Description of the task: Wherever a picture appears in the listing below, leave it out and reproduce the rest exactly.

○ ○ ○ ○ ○

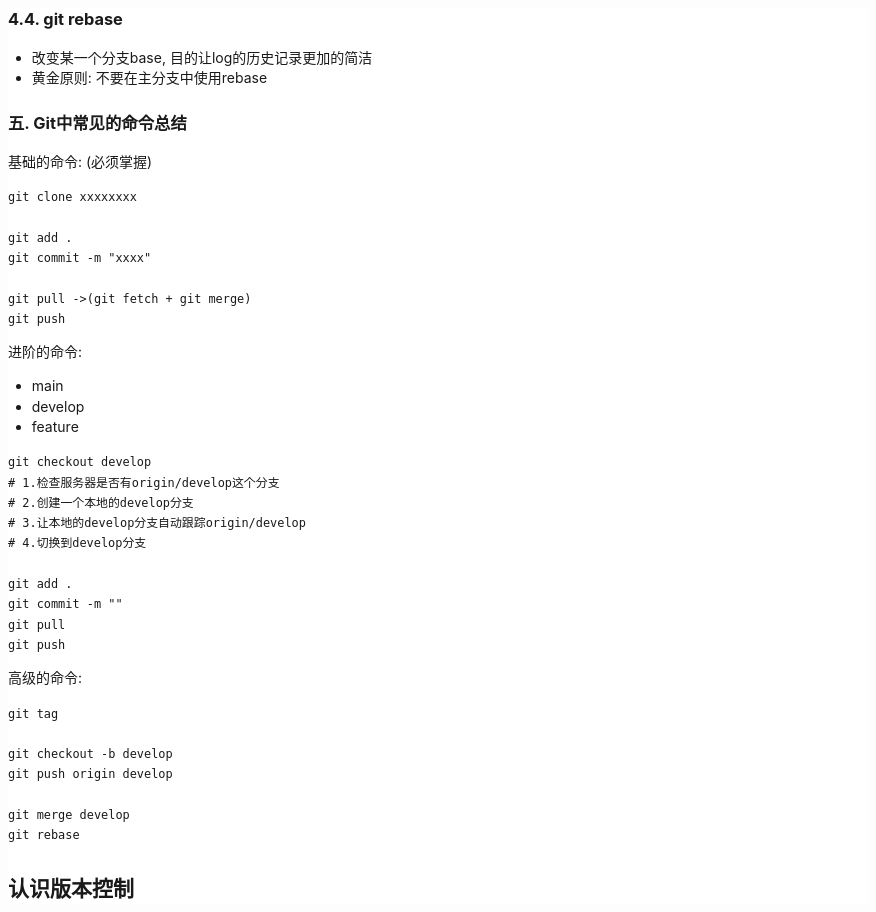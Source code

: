 ### 4.4. git rebase

* 改变某一个分支base, 目的让log的历史记录更加的简洁
* 黄金原则: 不要在主分支中使用rebase



### 五. Git中常见的命令总结

基础的命令: (必须掌握)

```shell
git clone xxxxxxxx

git add .
git commit -m "xxxx"

git pull ->(git fetch + git merge)
git push
```

进阶的命令:

* main
* develop
* feature

```shell
git checkout develop
# 1.检查服务器是否有origin/develop这个分支
# 2.创建一个本地的develop分支
# 3.让本地的develop分支自动跟踪origin/develop
# 4.切换到develop分支

git add .
git commit -m ""
git pull
git push
```

高级的命令:

```shell
git tag

git checkout -b develop
git push origin develop

git merge develop
git rebase
```







## **认识版本控制**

○ ○ ○ ○ ○

The completed task:
Source code

: ### 4.4. git rebase

* 改变某一个分支base, 目的让log的历史记录更加的简洁
* 黄金原则: 不要在主分支中使用rebase



### 五. Git中常见的命令总结

基础的命令: (必须掌握)

```shell
git clone xxxxxxxx

git add .
git commit -m "xxxx"

git pull ->(git fetch + git merge)
git push
```

进阶的命令:

* main
* develop
* feature

```shell
git checkout develop
# 1.检查服务器是否有origin/develop这个分支
# 2.创建一个本地的develop分支
# 3.让本地的develop分支自动跟踪origin/develop
# 4.切换到develop分支

git add .
git commit -m ""
git pull
git push
```

高级的命令:

```shell
git tag

git checkout -b develop
git push origin develop

git merge develop
git rebase
```







## **认识版本控制**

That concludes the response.